Tbilisi, Georgia

A city where you can find Georgian Orthodox, Armenian Gregorian and Roman Catholic churches, a synagogue, a mosque and a Zoroastrian temple all within a 5 minute walk of each other.

Tbilisi is a multi-ethnic, multi-cultural, multi-religious city on the crossroads of history, a city neither European nor Asian but a heady blend of both East and West.Tbilisi was founded in the 5th century AD and has attracted visitors ever since, drawn by the hot springs for which the city is named, by the lively atmosphere of its cobbled streets and caravanserais or simply by what Alexandre Dumas called the “strange, fascinating charm” of this “city of legend and romance.”

 

The  Old Town  has much to offer. Take a stroll along narrow cobbled streets, pass traditional old houses with carved wooden balconies, relax in the warm waters of the historic sulphur baths and visit some of the city’s key historical sites: Metekhi Church, Narikala Fortress, Sioni Cathedral and Anchiskhati Church.

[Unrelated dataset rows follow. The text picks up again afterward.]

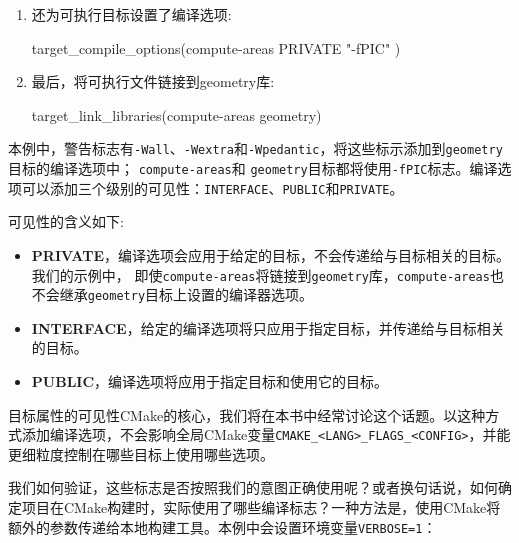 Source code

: \begin{enumerate}
\item 还为可执行目标设置了编译选项:

\begin{codebox}[cmake]
target_compile_options(compute-areas
  PRIVATE
    "-fPIC"
  )
\end{codebox}

\item 最后，将可执行文件链接到geometry库:

\begin{codebox}[cmake]
target_link_libraries(compute-areas geometry)
\end{codebox}

\end{enumerate}


本例中，警告标志有\texttt{-Wall}、\texttt{-Wextra}和\texttt{-Wpedantic}，将这些标示添加到\texttt{geometry}目标的编译选项中； \texttt{compute-areas}和 \texttt{geometry}目标都将使用\texttt{-fPIC}标志。编译选项可以添加三个级别的可见性：\texttt{INTERFACE}、\texttt{PUBLIC}和\texttt{PRIVATE}。

可见性的含义如下:

\begin{itemize}
\item \textbf{PRIVATE}，编译选项会应用于给定的目标，不会传递给与目标相关的目标。我们的示例中， 即使\texttt{compute-areas}将链接到\texttt{geometry}库，\texttt{compute-areas}也不会继承\texttt{geometry}目标上设置的编译器选项。

\item \textbf{INTERFACE}，给定的编译选项将只应用于指定目标，并传递给与目标相关的目标。

\item \textbf{PUBLIC}，编译选项将应用于指定目标和使用它的目标。

\end{itemize}

目标属性的可见性CMake的核心，我们将在本书中经常讨论这个话题。以这种方式添加编译选项，不会影响全局CMake变量\texttt{CMAKE\_<LANG>\_FLAGS\_<CONFIG>}，并能更细粒度控制在哪些目标上使用哪些选项。

我们如何验证，这些标志是否按照我们的意图正确使用呢？或者换句话说，如何确定项目在CMake构建时，实际使用了哪些编译标志？一种方法是，使用CMake将额外的参数传递给本地构建工具。本例中会设置环境变量\texttt{VERBOSE=1}：

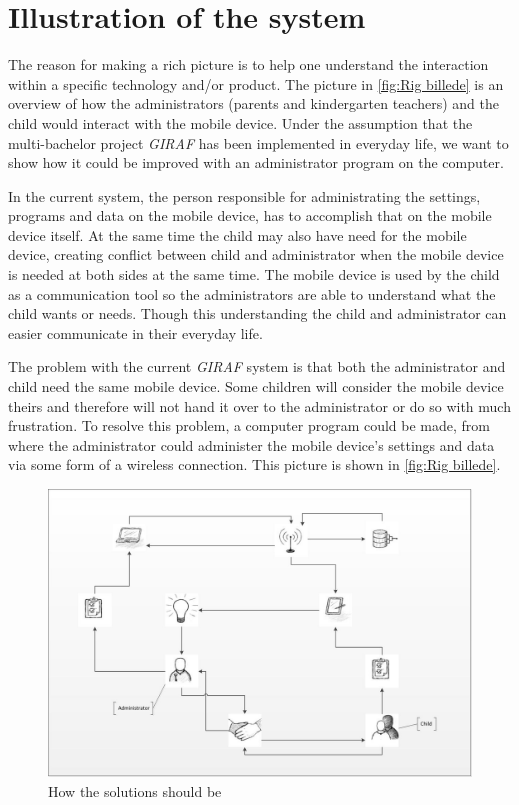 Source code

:\section{Illustration of the system}
The reason for making a rich picture is to help one understand the interaction within a specific technology and/or product. The picture in \vref{fig:Rig billede} is an overview of how the administrators (parents and kindergarten teachers) and the child would interact with the mobile device. Under the assumption that the multi-bachelor project \textit{GIRAF} has been implemented in everyday life, we want to show how it could be improved with an administrator program on the computer.

In the current system, the person responsible for administrating the settings, programs and data on the mobile device, has to accomplish that on the mobile device itself. At the same time the child may also have need for the mobile device, creating conflict between child and administrator when the mobile device is needed at both sides at the same time. The mobile device is used by the child as a communication tool so the administrators are able to understand what the child wants or needs. 
Though this understanding the child and administrator can easier communicate in their everyday life.%

The problem with the current \textit{GIRAF} system is that both the administrator and child need the same mobile device. Some children will consider the mobile device theirs and therefore will not hand it over to the administrator or do so with much frustration. To resolve this problem, a computer program could be made, from where the administrator could administer the mobile device's settings and data via some form of a wireless connection. This picture is shown in \vref{fig:Rig billede}. 

\begin{figure}[ht]
	\centering
		\includegraphics[width=1.00\textwidth]{img/Rig_billede.jpg}
	\caption{How the solutions should be}
	\label{fig:Rig billede}
\end{figure}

The Metekhi Church  (13th century) with the equestrian statue of the city’s royal founder standing above the steep cliffs of the Mtkvari River is one of the classic images of Old Tbilisi. The church has been destroyed many times by the enemy. During the Tsarist regime there was a prison there and in Soviet times Metekhi was used as a theatre. In was only in the late 1980s that the church was reconstructed again.